[Saved data entries]
══════

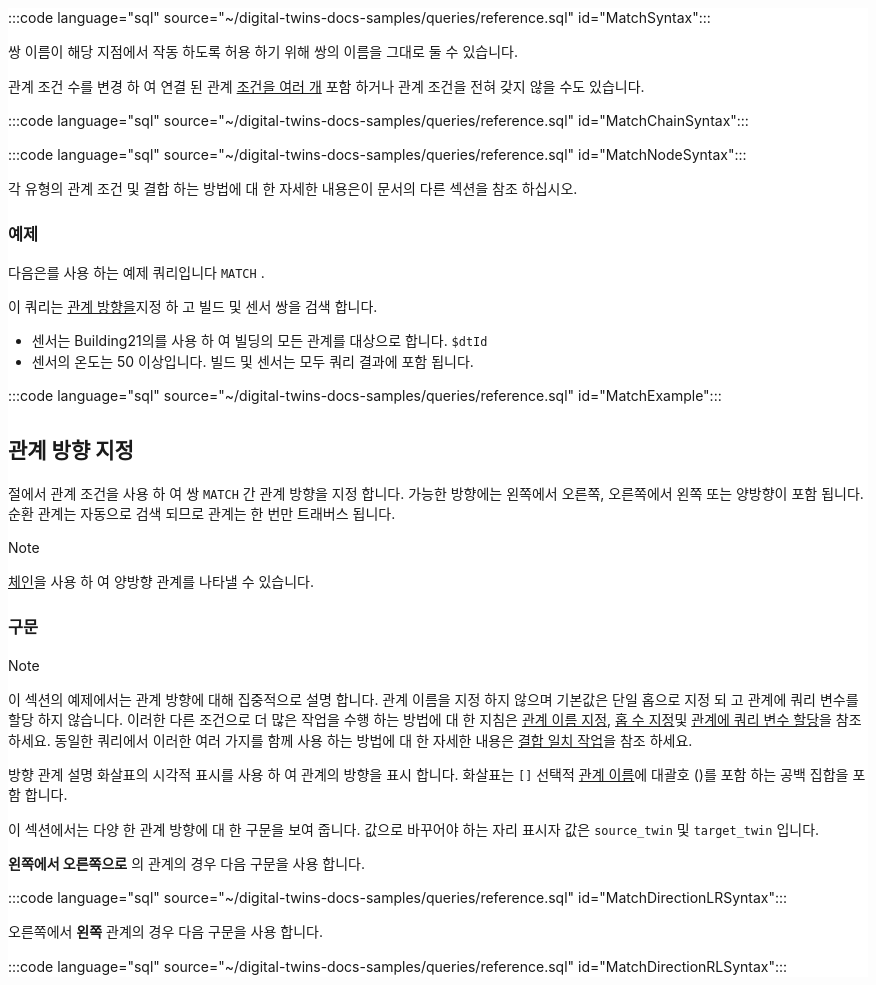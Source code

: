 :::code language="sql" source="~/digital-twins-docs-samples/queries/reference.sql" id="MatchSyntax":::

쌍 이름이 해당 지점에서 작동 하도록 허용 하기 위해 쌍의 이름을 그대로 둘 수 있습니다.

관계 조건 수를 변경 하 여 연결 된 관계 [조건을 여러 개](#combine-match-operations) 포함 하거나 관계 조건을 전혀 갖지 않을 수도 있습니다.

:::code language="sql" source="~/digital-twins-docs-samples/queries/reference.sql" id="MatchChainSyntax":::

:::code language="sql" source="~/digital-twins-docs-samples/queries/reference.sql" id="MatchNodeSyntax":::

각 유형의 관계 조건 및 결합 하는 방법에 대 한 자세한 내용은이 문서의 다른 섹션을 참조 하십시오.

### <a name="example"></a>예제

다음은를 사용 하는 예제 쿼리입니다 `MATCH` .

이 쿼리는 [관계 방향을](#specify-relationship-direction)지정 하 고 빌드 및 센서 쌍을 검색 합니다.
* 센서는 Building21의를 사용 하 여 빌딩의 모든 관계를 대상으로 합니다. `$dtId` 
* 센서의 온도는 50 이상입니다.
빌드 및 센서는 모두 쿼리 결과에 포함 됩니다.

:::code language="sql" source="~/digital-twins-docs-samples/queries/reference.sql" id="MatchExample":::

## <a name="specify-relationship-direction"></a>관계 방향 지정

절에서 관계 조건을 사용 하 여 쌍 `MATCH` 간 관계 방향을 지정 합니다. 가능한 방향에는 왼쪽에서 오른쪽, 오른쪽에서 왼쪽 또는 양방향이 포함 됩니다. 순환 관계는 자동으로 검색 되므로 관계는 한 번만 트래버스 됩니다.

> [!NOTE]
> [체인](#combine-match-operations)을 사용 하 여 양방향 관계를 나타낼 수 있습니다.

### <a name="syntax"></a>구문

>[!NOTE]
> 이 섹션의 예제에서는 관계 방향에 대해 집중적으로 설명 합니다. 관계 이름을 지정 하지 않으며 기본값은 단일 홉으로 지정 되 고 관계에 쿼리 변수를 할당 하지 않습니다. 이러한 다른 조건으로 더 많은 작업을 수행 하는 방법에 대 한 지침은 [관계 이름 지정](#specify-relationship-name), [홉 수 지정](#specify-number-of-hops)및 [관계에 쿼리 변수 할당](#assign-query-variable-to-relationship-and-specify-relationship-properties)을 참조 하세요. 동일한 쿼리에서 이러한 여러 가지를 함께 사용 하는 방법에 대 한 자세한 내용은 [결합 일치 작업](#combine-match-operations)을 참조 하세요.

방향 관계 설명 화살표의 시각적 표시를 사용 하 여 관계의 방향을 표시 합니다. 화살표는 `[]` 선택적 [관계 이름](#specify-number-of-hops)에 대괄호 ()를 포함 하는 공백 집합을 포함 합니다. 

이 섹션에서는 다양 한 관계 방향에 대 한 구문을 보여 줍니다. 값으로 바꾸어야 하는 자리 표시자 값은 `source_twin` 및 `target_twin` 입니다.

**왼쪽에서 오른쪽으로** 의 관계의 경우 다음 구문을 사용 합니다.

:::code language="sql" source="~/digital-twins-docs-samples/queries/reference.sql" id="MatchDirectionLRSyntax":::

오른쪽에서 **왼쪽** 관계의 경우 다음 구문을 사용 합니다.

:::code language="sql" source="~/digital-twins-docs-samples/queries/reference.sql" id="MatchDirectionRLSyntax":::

══════

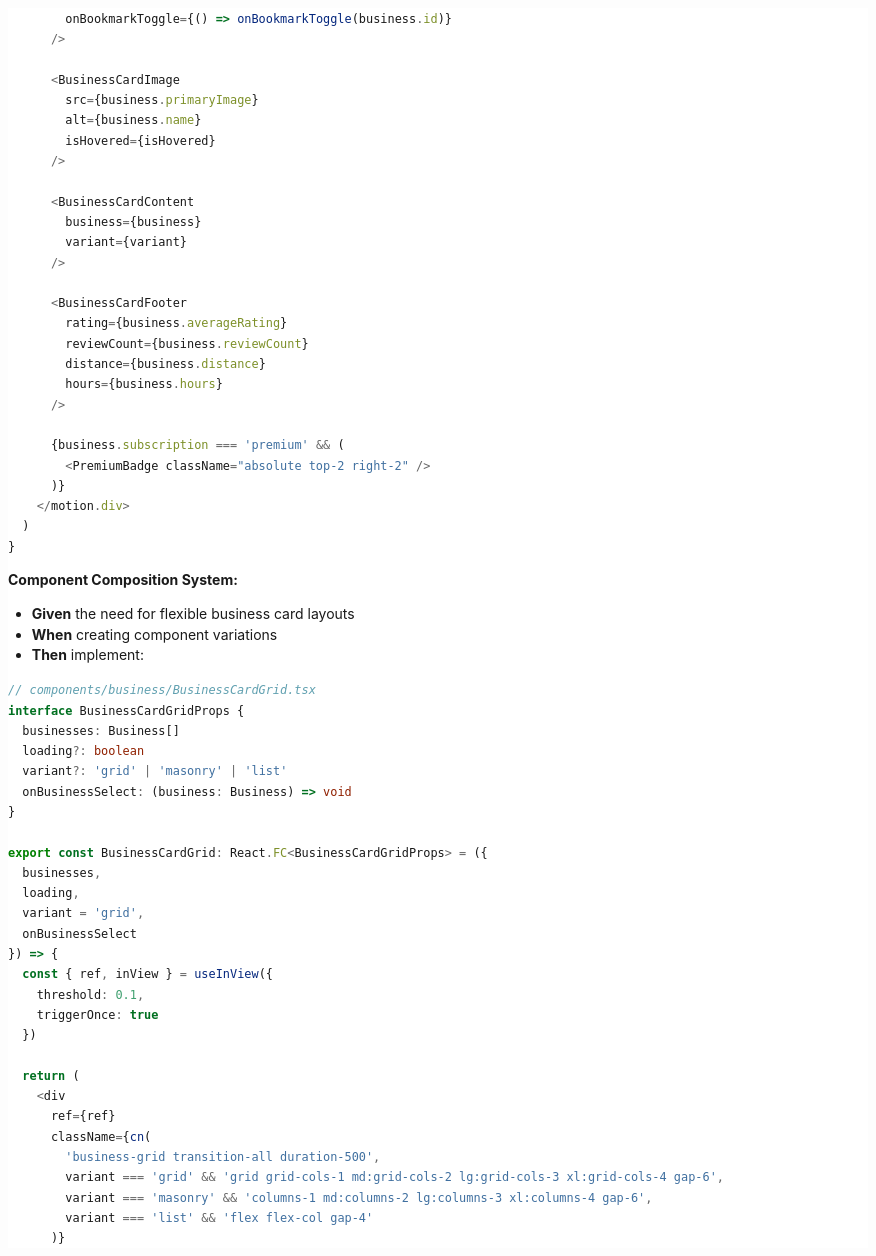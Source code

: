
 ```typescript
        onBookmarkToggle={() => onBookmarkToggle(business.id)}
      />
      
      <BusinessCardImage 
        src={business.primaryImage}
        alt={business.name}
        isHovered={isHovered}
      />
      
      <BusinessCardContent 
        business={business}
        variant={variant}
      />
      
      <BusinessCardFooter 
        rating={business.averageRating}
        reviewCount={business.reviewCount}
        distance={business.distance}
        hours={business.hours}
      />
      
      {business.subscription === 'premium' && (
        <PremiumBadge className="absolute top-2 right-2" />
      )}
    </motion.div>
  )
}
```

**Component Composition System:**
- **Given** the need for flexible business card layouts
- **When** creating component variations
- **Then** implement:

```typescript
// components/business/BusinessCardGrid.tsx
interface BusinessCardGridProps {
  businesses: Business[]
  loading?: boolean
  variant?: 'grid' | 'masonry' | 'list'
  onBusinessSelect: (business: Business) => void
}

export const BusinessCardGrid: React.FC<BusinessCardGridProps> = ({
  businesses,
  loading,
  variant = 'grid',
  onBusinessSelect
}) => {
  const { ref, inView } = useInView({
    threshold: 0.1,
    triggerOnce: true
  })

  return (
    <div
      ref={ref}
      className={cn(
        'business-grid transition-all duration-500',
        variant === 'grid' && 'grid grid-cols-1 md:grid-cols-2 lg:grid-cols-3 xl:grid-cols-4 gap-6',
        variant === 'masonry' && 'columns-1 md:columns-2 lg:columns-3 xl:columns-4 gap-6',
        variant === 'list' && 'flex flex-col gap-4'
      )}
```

══════

### ABOUT THIS TASK
List the lines of the entries that include "있습니다".

### TASK OUTPUT
쌍 이름이 해당 지점에서 작동 하도록 허용 하기 위해 쌍의 이름을 그대로 둘 수 있습니다.
관계 조건 수를 변경 하 여 연결 된 관계 [조건을 여러 개](#combine-match-operations) 포함 하거나 관계 조건을 전혀 갖지 않을 수도 있습니다.
> [체인](#combine-match-operations)을 사용 하 여 양방향 관계를 나타낼 수 있습니다.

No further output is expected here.